→ What is needed
Copy the records below word for word. Stop after the line that contains "## Total number".

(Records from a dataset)
▼
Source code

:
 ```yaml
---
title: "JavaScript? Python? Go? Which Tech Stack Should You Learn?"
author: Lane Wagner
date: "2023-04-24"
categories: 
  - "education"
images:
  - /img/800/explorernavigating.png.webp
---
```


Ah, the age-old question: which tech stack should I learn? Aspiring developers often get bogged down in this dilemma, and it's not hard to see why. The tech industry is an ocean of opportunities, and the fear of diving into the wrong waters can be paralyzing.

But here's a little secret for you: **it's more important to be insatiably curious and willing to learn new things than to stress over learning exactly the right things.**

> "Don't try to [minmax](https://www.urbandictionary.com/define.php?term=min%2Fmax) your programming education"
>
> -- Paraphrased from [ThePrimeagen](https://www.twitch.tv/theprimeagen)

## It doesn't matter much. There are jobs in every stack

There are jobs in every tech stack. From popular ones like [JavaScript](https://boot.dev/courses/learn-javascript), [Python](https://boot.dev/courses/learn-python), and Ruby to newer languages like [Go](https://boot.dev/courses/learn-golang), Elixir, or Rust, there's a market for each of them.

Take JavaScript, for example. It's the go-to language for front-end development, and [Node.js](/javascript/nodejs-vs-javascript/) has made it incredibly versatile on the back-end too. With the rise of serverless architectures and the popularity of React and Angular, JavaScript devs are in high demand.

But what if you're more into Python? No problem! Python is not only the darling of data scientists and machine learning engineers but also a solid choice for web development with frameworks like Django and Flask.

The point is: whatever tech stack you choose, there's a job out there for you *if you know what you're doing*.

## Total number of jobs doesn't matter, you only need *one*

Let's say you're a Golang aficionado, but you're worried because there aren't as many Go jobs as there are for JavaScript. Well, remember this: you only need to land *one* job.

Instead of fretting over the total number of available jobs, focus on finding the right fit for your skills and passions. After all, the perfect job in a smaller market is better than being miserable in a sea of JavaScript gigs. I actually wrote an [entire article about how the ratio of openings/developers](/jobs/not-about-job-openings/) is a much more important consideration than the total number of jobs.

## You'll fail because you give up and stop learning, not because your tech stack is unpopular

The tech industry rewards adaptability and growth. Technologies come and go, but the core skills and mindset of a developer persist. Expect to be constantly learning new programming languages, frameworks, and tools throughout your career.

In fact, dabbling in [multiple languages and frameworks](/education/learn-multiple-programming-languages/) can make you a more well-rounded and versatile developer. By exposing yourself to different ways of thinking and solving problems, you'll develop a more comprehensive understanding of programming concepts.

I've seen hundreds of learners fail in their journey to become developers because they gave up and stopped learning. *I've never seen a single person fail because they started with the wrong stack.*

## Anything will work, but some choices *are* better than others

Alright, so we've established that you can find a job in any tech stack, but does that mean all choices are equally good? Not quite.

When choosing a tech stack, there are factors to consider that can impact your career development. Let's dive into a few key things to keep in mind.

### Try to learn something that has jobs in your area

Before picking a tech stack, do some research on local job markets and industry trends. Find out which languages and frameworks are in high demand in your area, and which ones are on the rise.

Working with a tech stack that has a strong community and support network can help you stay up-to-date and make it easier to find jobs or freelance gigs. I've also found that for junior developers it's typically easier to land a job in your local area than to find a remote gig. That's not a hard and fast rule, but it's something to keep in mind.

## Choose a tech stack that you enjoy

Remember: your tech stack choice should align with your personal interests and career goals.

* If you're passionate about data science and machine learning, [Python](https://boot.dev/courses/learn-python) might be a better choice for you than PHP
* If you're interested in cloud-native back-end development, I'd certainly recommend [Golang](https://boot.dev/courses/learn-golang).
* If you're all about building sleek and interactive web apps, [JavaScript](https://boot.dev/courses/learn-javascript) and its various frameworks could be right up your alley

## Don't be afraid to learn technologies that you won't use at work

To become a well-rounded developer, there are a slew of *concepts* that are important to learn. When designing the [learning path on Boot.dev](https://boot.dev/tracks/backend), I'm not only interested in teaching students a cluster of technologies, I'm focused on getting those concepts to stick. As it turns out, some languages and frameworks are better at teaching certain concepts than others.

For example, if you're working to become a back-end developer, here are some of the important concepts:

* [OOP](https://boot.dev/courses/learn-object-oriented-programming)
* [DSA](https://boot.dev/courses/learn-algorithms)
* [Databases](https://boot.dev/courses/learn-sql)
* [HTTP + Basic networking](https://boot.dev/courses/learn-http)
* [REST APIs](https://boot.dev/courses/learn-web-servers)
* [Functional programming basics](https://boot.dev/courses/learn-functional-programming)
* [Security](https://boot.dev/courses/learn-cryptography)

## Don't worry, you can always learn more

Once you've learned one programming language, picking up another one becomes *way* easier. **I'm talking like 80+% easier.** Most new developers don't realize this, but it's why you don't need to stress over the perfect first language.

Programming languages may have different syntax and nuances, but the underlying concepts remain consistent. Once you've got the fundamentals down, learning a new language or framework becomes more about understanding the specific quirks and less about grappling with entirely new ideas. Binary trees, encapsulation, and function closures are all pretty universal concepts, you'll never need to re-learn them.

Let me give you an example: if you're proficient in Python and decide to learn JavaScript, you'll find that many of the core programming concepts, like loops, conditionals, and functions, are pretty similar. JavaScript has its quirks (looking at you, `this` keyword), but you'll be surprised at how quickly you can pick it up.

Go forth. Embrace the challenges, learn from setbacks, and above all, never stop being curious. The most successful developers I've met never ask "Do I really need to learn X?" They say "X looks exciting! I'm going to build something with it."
▲
→ Output of the task
Source code

:
 ```yaml
---
title: "JavaScript? Python? Go? Which Tech Stack Should You Learn?"
author: Lane Wagner
date: "2023-04-24"
categories: 
  - "education"
images:
  - /img/800/explorernavigating.png.webp
---
```


Ah, the age-old question: which tech stack should I learn? Aspiring developers often get bogged down in this dilemma, and it's not hard to see why. The tech industry is an ocean of opportunities, and the fear of diving into the wrong waters can be paralyzing.

But here's a little secret for you: **it's more important to be insatiably curious and willing to learn new things than to stress over learning exactly the right things.**

> "Don't try to [minmax](https://www.urbandictionary.com/define.php?term=min%2Fmax) your programming education"
>
> -- Paraphrased from [ThePrimeagen](https://www.twitch.tv/theprimeagen)

## It doesn't matter much. There are jobs in every stack

There are jobs in every tech stack. From popular ones like [JavaScript](https://boot.dev/courses/learn-javascript), [Python](https://boot.dev/courses/learn-python), and Ruby to newer languages like [Go](https://boot.dev/courses/learn-golang), Elixir, or Rust, there's a market for each of them.

Take JavaScript, for example. It's the go-to language for front-end development, and [Node.js](/javascript/nodejs-vs-javascript/) has made it incredibly versatile on the back-end too. With the rise of serverless architectures and the popularity of React and Angular, JavaScript devs are in high demand.

But what if you're more into Python? No problem! Python is not only the darling of data scientists and machine learning engineers but also a solid choice for web development with frameworks like Django and Flask.

The point is: whatever tech stack you choose, there's a job out there for you *if you know what you're doing*.

## Total number of jobs doesn't matter, you only need *one*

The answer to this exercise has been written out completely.